Return every line of the entries that includes the word "status".

Pictures paired with source code
• • • • •

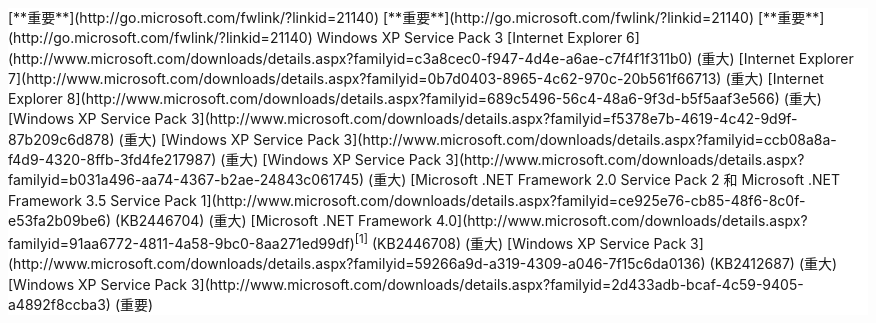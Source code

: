 </td>
<td style="border:1px solid black;">
[**重要**](http://go.microsoft.com/fwlink/?linkid=21140)
</td>
<td style="border:1px solid black;">
[**重要**](http://go.microsoft.com/fwlink/?linkid=21140)
</td>
<td style="border:1px solid black;">
[**重要**](http://go.microsoft.com/fwlink/?linkid=21140)
</td>
</tr>
<tr>
<td style="border:1px solid black;">
Windows XP Service Pack 3
</td>
<td style="border:1px solid black;">
[Internet Explorer 6](http://www.microsoft.com/downloads/details.aspx?familyid=c3a8cec0-f947-4d4e-a6ae-c7f4f1f311b0)  
(重大)  
[Internet Explorer 7](http://www.microsoft.com/downloads/details.aspx?familyid=0b7d0403-8965-4c62-970c-20b561f66713)  
(重大)  
[Internet Explorer 8](http://www.microsoft.com/downloads/details.aspx?familyid=689c5496-56c4-48a6-9f3d-b5f5aaf3e566)  
(重大)
</td>
<td style="border:1px solid black;">
[Windows XP Service Pack 3](http://www.microsoft.com/downloads/details.aspx?familyid=f5378e7b-4619-4c42-9d9f-87b209c6d878)  
(重大)
</td>
<td style="border:1px solid black;">
[Windows XP Service Pack 3](http://www.microsoft.com/downloads/details.aspx?familyid=ccb08a8a-f4d9-4320-8ffb-3fd4fe217987)  
(重大)
</td>
<td style="border:1px solid black;">
[Windows XP Service Pack 3](http://www.microsoft.com/downloads/details.aspx?familyid=b031a496-aa74-4367-b2ae-24843c061745)  
(重大)
</td>
<td style="border:1px solid black;">
[Microsoft .NET Framework 2.0 Service Pack 2 和 Microsoft .NET Framework 3.5 Service Pack 1](http://www.microsoft.com/downloads/details.aspx?familyid=ce925e76-cb85-48f6-8c0f-e53fa2b09be6)  
(KB2446704)  
(重大)  
[Microsoft .NET Framework 4.0](http://www.microsoft.com/downloads/details.aspx?familyid=91aa6772-4811-4a58-9bc0-8aa271ed99df)<sup>[1]</sup>
(KB2446708)  
(重大)
</td>
<td style="border:1px solid black;">
[Windows XP Service Pack 3](http://www.microsoft.com/downloads/details.aspx?familyid=59266a9d-a319-4309-a046-7f15c6da0136)  
(KB2412687)  
(重大)
</td>
<td style="border:1px solid black;">
[Windows XP Service Pack 3](http://www.microsoft.com/downloads/details.aspx?familyid=2d433adb-bcaf-4c59-9405-a4892f8ccba3)  
(重要)
</td>
<td style="border:1px solid black;">
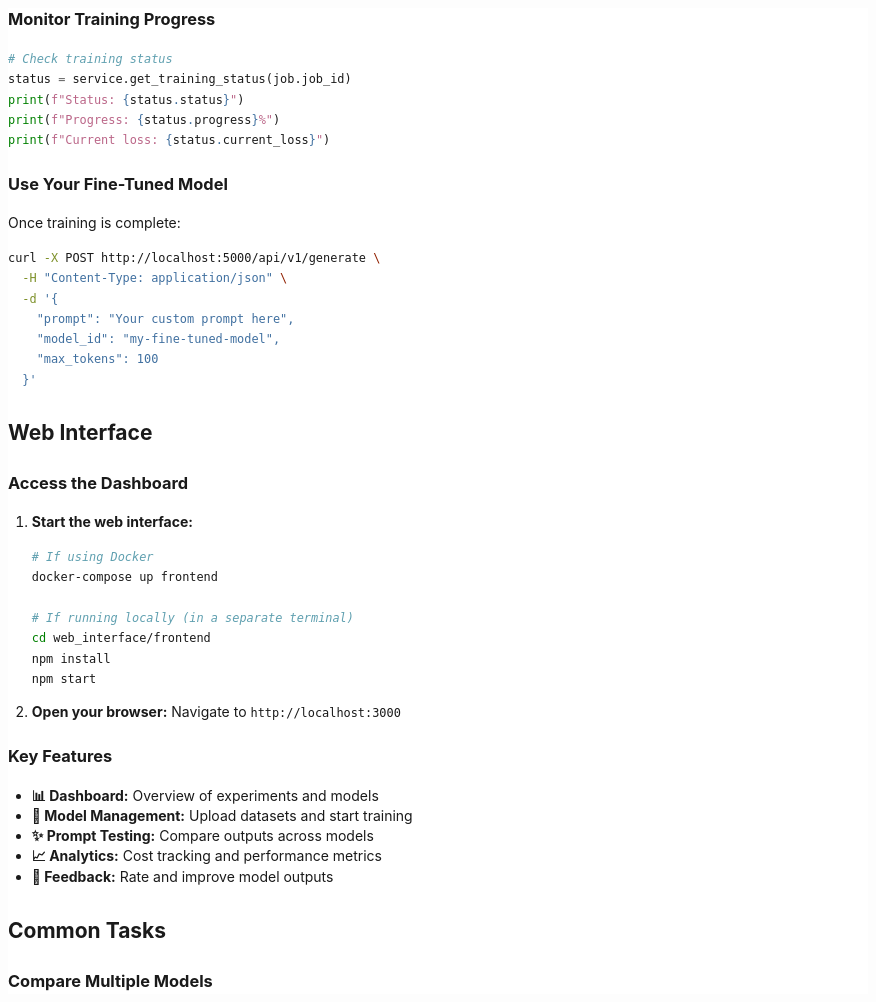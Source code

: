### Monitor Training Progress

```python
# Check training status
status = service.get_training_status(job.job_id)
print(f"Status: {status.status}")
print(f"Progress: {status.progress}%")
print(f"Current loss: {status.current_loss}")
```

### Use Your Fine-Tuned Model

Once training is complete:

```bash
curl -X POST http://localhost:5000/api/v1/generate \
  -H "Content-Type: application/json" \
  -d '{
    "prompt": "Your custom prompt here",
    "model_id": "my-fine-tuned-model",
    "max_tokens": 100
  }'
```

## Web Interface

### Access the Dashboard

1. **Start the web interface:**
   ```bash
   # If using Docker
   docker-compose up frontend
   
   # If running locally (in a separate terminal)
   cd web_interface/frontend
   npm install
   npm start
   ```

2. **Open your browser:**
   Navigate to `http://localhost:3000`

### Key Features

- **📊 Dashboard:** Overview of experiments and models
- **🤖 Model Management:** Upload datasets and start training
- **✨ Prompt Testing:** Compare outputs across models
- **📈 Analytics:** Cost tracking and performance metrics
- **👥 Feedback:** Rate and improve model outputs

## Common Tasks

### Compare Multiple Models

• • • • •

• [TASK RESPONSE]
# Check training status
status = service.get_training_status(job.job_id)
print(f"Status: {status.status}")
print(f"Progress: {status.progress}%")
print(f"Current loss: {status.current_loss}")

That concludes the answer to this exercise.